David's eyes, so much like those of the man she had loved and lost, met hers for a moment in startlement, then slid away.

"I don't think so, Ma," he mumbled.

"A mother can sense these things. Even with the width of a country between her and her child." Ruth patted the tense fingers once again. "You're in love, aren't you, David?"

He didn't really need to confirm it. It glowed out of him. Lit his eyes and leant a softness to the edge he had grown somewhere in the years. As she watched, the glow was banked, softness growing taut beneath the expectation of pain.

"It ain't what you think, Ma. I am in love, but . . . " A certain, familiar defiance entered the pleading features. "It's Hutch, Ma. I love Hutch, and he loves me."

To her everlasting shame, and for the first time in his life, Ruth had failed to understand and accept her son for the unique being that he was. Not an extension or replacement for herself and the man who had helped create him. Not the inheritor of all her unfulfilled dreams. Not one responsible to her for anything but the love he freely gave. He had left with his lover with only her unbelieving disappointment to carry with him. It had taken her many months to understand that David was once again lingering, taking his own path and discovering the possibilities that so many others would only overlook.

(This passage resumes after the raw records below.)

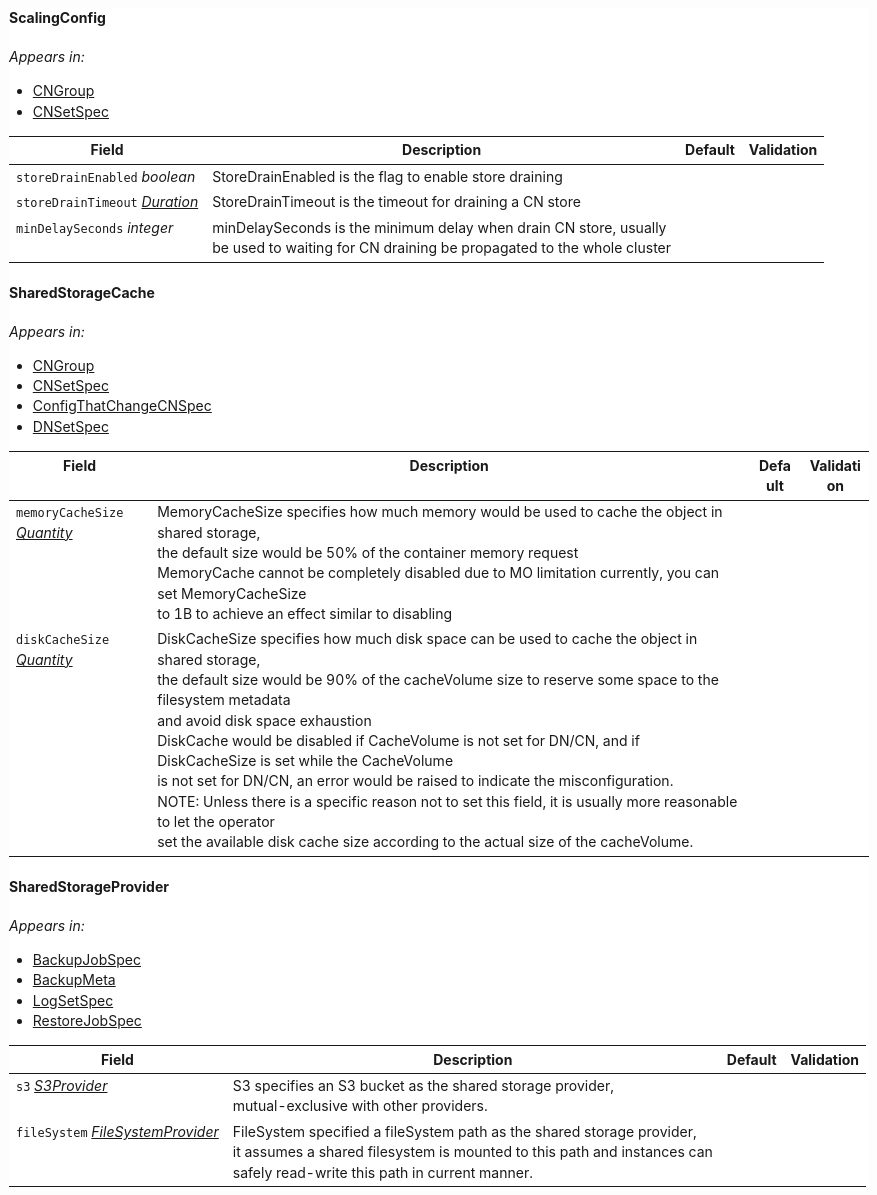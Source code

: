 #### ScalingConfig







_Appears in:_
- [CNGroup](#cngroup)
- [CNSetSpec](#cnsetspec)

| Field | Description | Default | Validation |
| --- | --- | --- | --- |
| `storeDrainEnabled` _boolean_ | StoreDrainEnabled is the flag to enable store draining |  |  |
| `storeDrainTimeout` _[Duration](https://kubernetes.io/docs/reference/generated/kubernetes-api/v1.22/#duration-v1-meta)_ | StoreDrainTimeout is the timeout for draining a CN store |  |  |
| `minDelaySeconds` _integer_ | minDelaySeconds is the minimum delay when drain CN store, usually<br />be used to waiting for CN draining be propagated to the whole cluster |  |  |


#### SharedStorageCache







_Appears in:_
- [CNGroup](#cngroup)
- [CNSetSpec](#cnsetspec)
- [ConfigThatChangeCNSpec](#configthatchangecnspec)
- [DNSetSpec](#dnsetspec)

| Field | Description | Default | Validation |
| --- | --- | --- | --- |
| `memoryCacheSize` _[Quantity](#quantity)_ | MemoryCacheSize specifies how much memory would be used to cache the object in shared storage,<br />the default size would be 50% of the container memory request<br />MemoryCache cannot be completely disabled due to MO limitation currently, you can set MemoryCacheSize<br />to 1B to achieve an effect similar to disabling |  |  |
| `diskCacheSize` _[Quantity](#quantity)_ | DiskCacheSize specifies how much disk space can be used to cache the object in shared storage,<br />the default size would be 90% of the cacheVolume size to reserve some space to the filesystem metadata<br />and avoid disk space exhaustion<br />DiskCache would be disabled if CacheVolume is not set for DN/CN, and if DiskCacheSize is set while the CacheVolume<br />is not set for DN/CN, an error would be raised to indicate the misconfiguration.<br />NOTE: Unless there is a specific reason not to set this field, it is usually more reasonable to let the operator<br />set the available disk cache size according to the actual size of the cacheVolume. |  |  |


#### SharedStorageProvider







_Appears in:_
- [BackupJobSpec](#backupjobspec)
- [BackupMeta](#backupmeta)
- [LogSetSpec](#logsetspec)
- [RestoreJobSpec](#restorejobspec)

| Field | Description | Default | Validation |
| --- | --- | --- | --- |
| `s3` _[S3Provider](#s3provider)_ | S3 specifies an S3 bucket as the shared storage provider,<br />mutual-exclusive with other providers. |  |  |
| `fileSystem` _[FileSystemProvider](#filesystemprovider)_ | FileSystem specified a fileSystem path as the shared storage provider,<br />it assumes a shared filesystem is mounted to this path and instances can<br />safely read-write this path in current manner. |  |  |
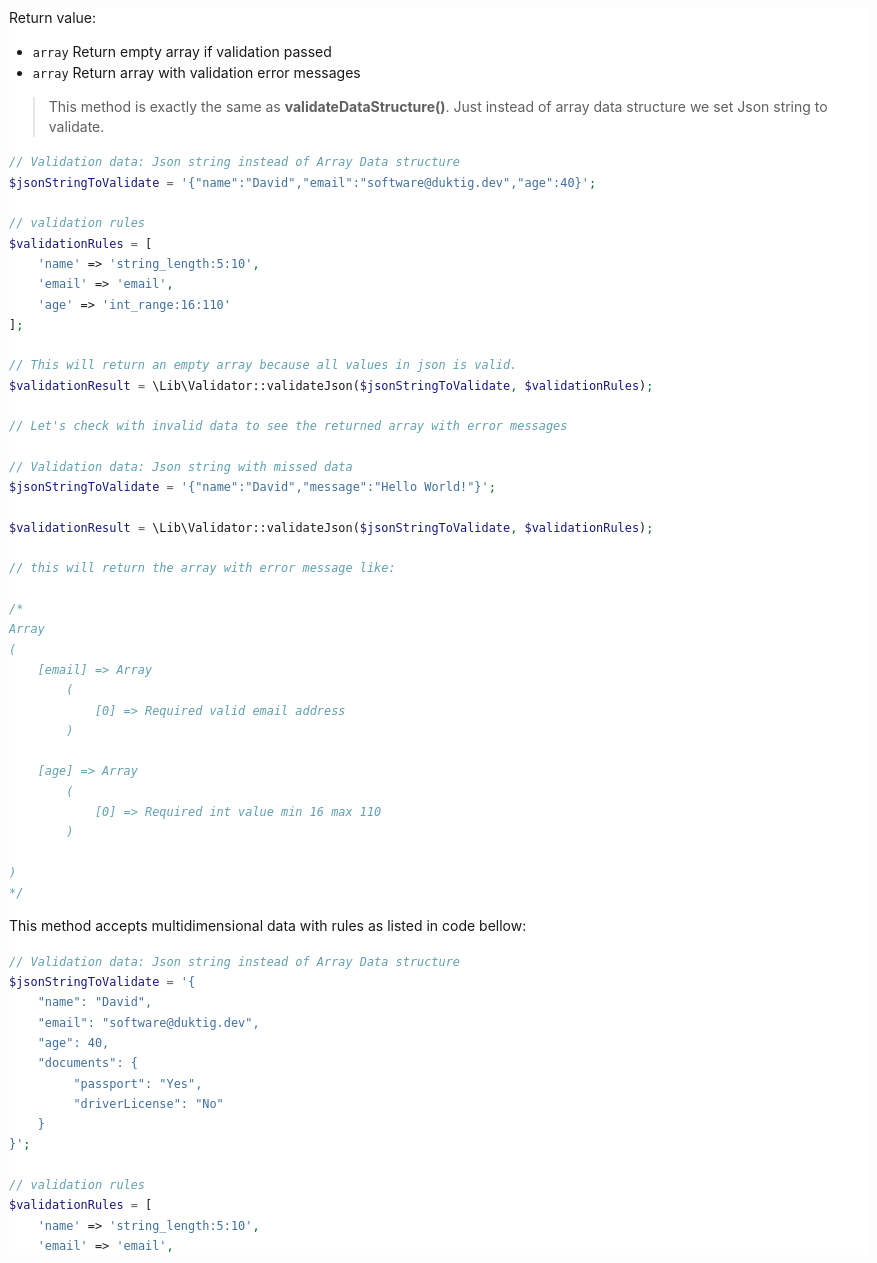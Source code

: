 Return value:

- `array` Return empty array if validation passed
- `array` Return array with validation error messages

> This method is exactly the same as **validateDataStructure()**. Just instead of array data structure we set Json string to validate.   

```php
// Validation data: Json string instead of Array Data structure
$jsonStringToValidate = '{"name":"David","email":"software@duktig.dev","age":40}';

// validation rules
$validationRules = [
    'name' => 'string_length:5:10',
    'email' => 'email',
    'age' => 'int_range:16:110'
];

// This will return an empty array because all values in json is valid.
$validationResult = \Lib\Validator::validateJson($jsonStringToValidate, $validationRules);

// Let's check with invalid data to see the returned array with error messages

// Validation data: Json string with missed data
$jsonStringToValidate = '{"name":"David","message":"Hello World!"}';

$validationResult = \Lib\Validator::validateJson($jsonStringToValidate, $validationRules);

// this will return the array with error message like:

/*
Array
(
    [email] => Array
        (
            [0] => Required valid email address
        )

    [age] => Array
        (
            [0] => Required int value min 16 max 110
        )

)
*/
```

This method accepts multidimensional data with rules as listed in code bellow:

```php
// Validation data: Json string instead of Array Data structure
$jsonStringToValidate = '{
    "name": "David",
    "email": "software@duktig.dev",
    "age": 40,
    "documents": {
         "passport": "Yes",
         "driverLicense": "No"
    }
}';

// validation rules
$validationRules = [
    'name' => 'string_length:5:10',
    'email' => 'email',
```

A soft smile settled around Ruth's lips as she saw her son's blue eyes open. They blinked in sleepy confusion as they had when he was a boy, until the tall man at his side leaned into his line of sight. The blue glowed then, filled with all the life of the vital soul within. A few moments of silent communication, then the thick lashes fell once again. Ruth watched as her son's chosen eased back into his seat, preparing to wait through the long hours for the next brief wakening and marveled that she had ever doubted his devotion. A gentle hand settled on her shoulder as tears of happiness filled her eyes.

"It's not as bad as it looks, Mrs. Starsky. Starsk is gonna be just fine," Huggy reassured her.

Smile struggling through her tears, Ruth could only agree. "Oh, I know that, Huggy. David is just lingering. He'll come along in his own sweet time."